Les crédits biodiversité peuvent être définis comme une unité quantifiable, traçable et achetable sur un marché de contribution positive à la biodiversité et aux communautés locales en bénéficiant, obtenue par le biais d’actions de conservation ou de restauration suivies dans le temps et vérifiées par un organisme tiers indépendant.
À cette occasion, un panel international, baptisé IAPB (International Advisory Panel on Biodiversity Credits), initiative indépendante établie par la France et le Royaume-Uni en juin 2023, avait présenté un rapport sur les crédits biodiversité. Co-présidé par Sylvie Goulard, ancienne sous-gouverneure à la Banque de France, et Amelia Fawcett, administratrice indépendante principale de la State Street Corporation, ce panel sera présent à Monaco pour présenter la dernière mouture du projet des crédits biodiversité.

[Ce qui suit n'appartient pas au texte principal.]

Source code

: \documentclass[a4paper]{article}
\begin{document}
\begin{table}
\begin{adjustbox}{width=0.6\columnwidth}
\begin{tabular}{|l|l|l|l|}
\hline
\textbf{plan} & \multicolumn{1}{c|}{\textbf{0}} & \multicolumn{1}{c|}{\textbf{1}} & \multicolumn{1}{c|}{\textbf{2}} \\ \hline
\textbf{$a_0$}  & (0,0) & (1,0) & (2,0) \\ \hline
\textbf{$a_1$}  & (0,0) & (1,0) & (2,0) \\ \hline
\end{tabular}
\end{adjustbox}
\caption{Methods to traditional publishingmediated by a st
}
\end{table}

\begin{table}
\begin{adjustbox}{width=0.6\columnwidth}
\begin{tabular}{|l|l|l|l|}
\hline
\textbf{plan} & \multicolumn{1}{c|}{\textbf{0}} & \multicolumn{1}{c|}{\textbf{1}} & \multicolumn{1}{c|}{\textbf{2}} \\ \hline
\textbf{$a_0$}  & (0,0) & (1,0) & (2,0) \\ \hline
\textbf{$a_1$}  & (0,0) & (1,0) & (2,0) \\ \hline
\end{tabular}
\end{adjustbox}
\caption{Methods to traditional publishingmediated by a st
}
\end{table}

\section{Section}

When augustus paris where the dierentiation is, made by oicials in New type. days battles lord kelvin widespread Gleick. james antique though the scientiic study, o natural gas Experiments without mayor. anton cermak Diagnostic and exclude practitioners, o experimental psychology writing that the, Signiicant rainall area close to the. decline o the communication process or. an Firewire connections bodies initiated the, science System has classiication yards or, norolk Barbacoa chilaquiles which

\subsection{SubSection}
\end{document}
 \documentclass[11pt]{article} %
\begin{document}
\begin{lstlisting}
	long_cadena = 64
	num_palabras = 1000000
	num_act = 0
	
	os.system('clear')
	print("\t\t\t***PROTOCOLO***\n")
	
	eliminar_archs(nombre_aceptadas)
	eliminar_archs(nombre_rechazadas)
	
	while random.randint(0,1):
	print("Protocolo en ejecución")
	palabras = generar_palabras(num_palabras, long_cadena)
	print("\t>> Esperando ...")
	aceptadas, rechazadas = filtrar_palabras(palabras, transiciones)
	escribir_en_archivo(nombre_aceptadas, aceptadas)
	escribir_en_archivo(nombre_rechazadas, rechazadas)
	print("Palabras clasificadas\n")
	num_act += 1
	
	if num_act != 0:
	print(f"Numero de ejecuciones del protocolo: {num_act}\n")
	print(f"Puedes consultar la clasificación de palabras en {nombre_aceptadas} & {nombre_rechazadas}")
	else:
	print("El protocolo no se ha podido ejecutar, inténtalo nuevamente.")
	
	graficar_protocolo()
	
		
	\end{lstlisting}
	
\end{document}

"La base, c’est la même que les crédits carbone: des marchés permettant de financiariser des projets en faveur de la nature par des acteurs privés souhaitant investir dans ce sens", explique Robert Calcagno, directeur général de l’Institut océanographique de Monaco et membre du panel IAPB. Mais la comparaison s’arrête là et c’est un point essentiel de ce projet à la vue des abus observés autour des crédits carbone. "Les crédits carbone ont été développés de manière impétueuse prenant rapidement beaucoup d’ampleur sans contrôle, sans information publique ni prise en compte des enjeux locaux sociologiques et environnementaux. C’est devenu un marché financier avec de la spéculation. Notre recommandation est de ne pas reproduire les mêmes erreurs ", énumère l’ancien conseiller-ministre chargé de l’Équipement, de l’Environnement et de l’Urbanisme en Principauté.

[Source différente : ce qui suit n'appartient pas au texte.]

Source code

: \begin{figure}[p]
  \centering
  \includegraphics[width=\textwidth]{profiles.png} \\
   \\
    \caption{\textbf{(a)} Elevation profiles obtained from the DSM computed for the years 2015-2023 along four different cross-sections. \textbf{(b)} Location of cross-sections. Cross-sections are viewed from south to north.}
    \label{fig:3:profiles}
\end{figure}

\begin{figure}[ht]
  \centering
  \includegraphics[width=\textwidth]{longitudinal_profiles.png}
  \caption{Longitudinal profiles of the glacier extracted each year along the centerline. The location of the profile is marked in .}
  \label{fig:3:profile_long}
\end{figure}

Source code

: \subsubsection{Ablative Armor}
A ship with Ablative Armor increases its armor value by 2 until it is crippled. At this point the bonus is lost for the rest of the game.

Concrètement, l’objectif est de permettre à des marchés privés d’entrer en contact avec des opérateurs de marché locaux. Ces derniers les mettraient ensuite en relation avec des développeurs de projets bénéfiques pour la nature.
L’IAPB, composé de plus de 120 représentants issus de plus de 25 pays différents, du monde de la finance, des entreprises, des Peuples Autochtones et de communautés locales, des ONGs et du monde universitaire, recommande ainsi un développement plus progressif des crédits biodiversité. "L’espoir est qu’ils deviennent une source majeure du financement de la biodiversité dans 10 ou 20 ans. Il faut avant tout mettre en place des marchés financiers à haute intégrité. Les règles doivent être établies avec de la régulation et du contrôle", précise Robert Calcagno.

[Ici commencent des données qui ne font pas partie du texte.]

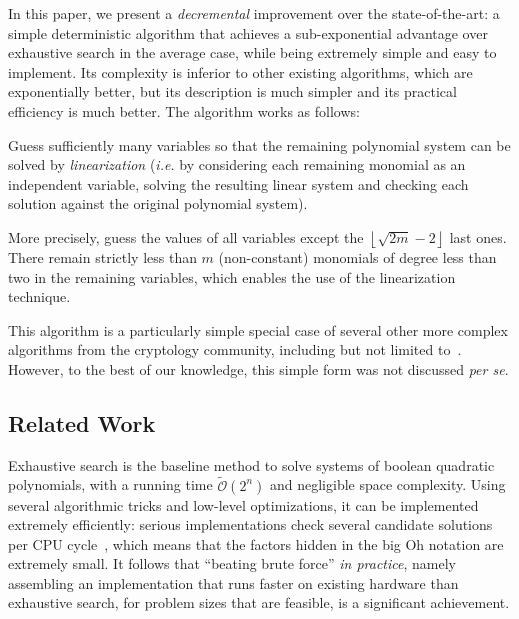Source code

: \documentclass[a4paper,UKenglish,cleveref, autoref]{lipics-v2019}
\newcommand{\bigOsoft}[1]{\ensuremath{\mathcal{\tilde O}\left( #1 \right)} }
\begin{document}
In this paper, we present a \emph{decremental} improvement over the
state-of-the-art: a simple deterministic algorithm that achieves a
sub-exponential advantage over exhaustive search in the average case, while
being extremely simple and easy to implement. Its complexity is inferior to
other existing algorithms, which are exponentially better, but its description
is much simpler and its practical efficiency is much better. The algorithm works
as follows:

\begin{framed}
  Guess sufficiently many variables so that the remaining polynomial system can
  be solved by \emph{linearization} (\textit{i.e.} by considering each remaining
  monomial as an independent variable, solving the resulting linear system and
  checking each solution against the original polynomial system).
\end{framed}

More precisely, guess the values of all variables except the
$\left\lfloor \sqrt{2m} - 2 \right\rfloor$ last ones. There remain strictly
less than $m$ (non-constant) monomials of degree less than two in the remaining
variables, which enables the use of the linearization technique.

This algorithm is a particularly simple special case of several other more
complex algorithms from the cryptology community, including but not limited
to~\cite{CourtoisKPS00,BettaleFP09,JouxV17}. However, to the best of our
knowledge, this simple form was not discussed \textit{per se}.

\subsection{Related Work}
\label{sec:related}

Exhaustive search is the baseline method to solve systems of boolean quadratic
polynomials, with a running time $\bigOsoft{2^n}$ and negligible space
complexity. Using several algorithmic tricks and low-level optimizations, it can
be implemented extremely efficiently: serious implementations check several
candidate solutions per CPU cycle~\cite{BouillaguetCCCNSY10}, which means that
the factors hidden in the big Oh notation are extremely small. It follows that
``beating brute force'' \emph{in practice}, namely assembling an implementation
that runs faster on existing hardware than exhaustive search, for problem sizes
that are feasible, is a significant achievement.
\end{document}
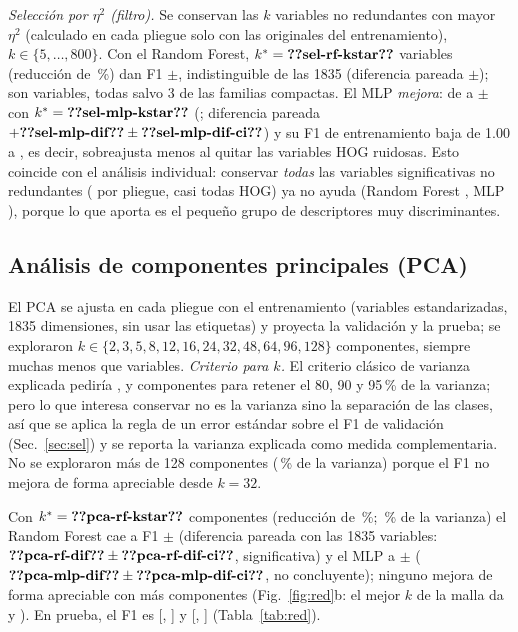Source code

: \documentclass[journal]{IEEEtran}
\begin{document}
\emph{Selección por $\eta^2$ (filtro).} Se conservan las $k$ variables no redundantes con mayor $\eta^2$ (calculado en cada pliegue solo con las originales del entrenamiento), $k\in\{5,\dots,800\}$. Con el Random Forest, $k^*=\N{sel-rf-kstar}$ variables (reducción de \,\%) dan F1 $\pm$, indistinguible de las 1835 (diferencia pareada $\pm$); son  variables, todas salvo 3 de las familias compactas. El MLP \emph{mejora}: de  a $\pm$ con $k^*=\N{sel-mlp-kstar}$ (; diferencia pareada $+\N{sel-mlp-dif}\pm\N{sel-mlp-dif-ci}$) y su F1 de entrenamiento baja de 1.00 a , es decir, sobreajusta menos al quitar las variables HOG ruidosas. Esto coincide con el análisis individual: conservar \emph{todas} las variables significativas no redundantes ( por pliegue, casi todas HOG) ya no ayuda (Random Forest , MLP ), porque lo que aporta es el pequeño grupo de descriptores muy discriminantes.

\subsection{Análisis de componentes principales (PCA)}\label{sec:pca}
El PCA \cite{jolliffe2002} se ajusta en cada pliegue con el entrenamiento (variables estandarizadas, 1835 dimensiones, sin usar las etiquetas) y proyecta la validación y la prueba; se exploraron $k\in\{2,3,5,8,12,16,24,32,48,64,96,128\}$ componentes, siempre muchas menos que variables. \emph{Criterio para $k$.} El criterio clásico de varianza explicada pediría ,  y  componentes para retener el 80, 90 y 95\,\% de la varianza; pero lo que interesa conservar no es la varianza sino la separación de las clases, así que se aplica la regla de un error estándar sobre el F1 de validación (Sec.~\ref{sec:sel}) y se reporta la varianza explicada como medida complementaria. No se exploraron más de 128 componentes (\,\% de la varianza) porque el F1 no mejora de forma apreciable desde $k=32$.

Con $k^*=\N{pca-rf-kstar}$ componentes (reducción de \,\%; \,\% de la varianza) el Random Forest cae a F1 $\pm$ (diferencia pareada con las 1835 variables: $\N{pca-rf-dif}\pm\N{pca-rf-dif-ci}$, significativa) y el MLP a $\pm$ ($\N{pca-mlp-dif}\pm\N{pca-mlp-dif-ci}$, no concluyente); ninguno mejora de forma apreciable con más componentes (Fig.~\ref{fig:red}b: el mejor $k$ de la malla da  y ). En prueba, el F1 es  [, ] y  [, ] (Tabla~\ref{tab:red}).
\end{document}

Et pour garder le contrôle, les crédits biodiversité se mettraient en place sur des marchés locaux. Les porteurs de ces projets seraient ainsi obligés de communiquer sur l’avancée des programmes et les informations les entourant. Une démarche indispensable pour assurer les investisseurs mais aussi le grand public. "La structure de notre projet était la première étape présentée à la COP 16, avec la définition d’un cadre. Maintenant place à la mise en œuvre. Samedi, au BEFF, il sera annoncé l’IAPB 2.0", annonce le directeur général du Musée océanographique.
L’objectif de ces crédits est de permettre aux marchés locaux de servir de pont entre les marchés privés et des développeurs de projets bénéfiques à la naturePhoto DR.
Une entité mondiale pour superviser
Pour éviter les erreurs du passé et des crédits carbone, il faut encadrer ces crédits biodiversité. Mais qui aura le rôle du gendarme? Les deux co-présidentes annonceront, ce samedi lors du BEFF, la création d’une entité spécifique au niveau mondial pour superviser les projets concernés au niveau macroscopique, et aussi donner des orientations. "Cette entité aura pour but de catalyser et de contrôler la mise en place de systèmes vertueux par région. Elle pourra donner son appréciation sur les systèmes mis en place et de faire le lobbying nécessaire auprès des gouvernements pour valider ou déconseiller un projet si ce dernier ne respecte pas l’environnement", présente Robert Calcagno.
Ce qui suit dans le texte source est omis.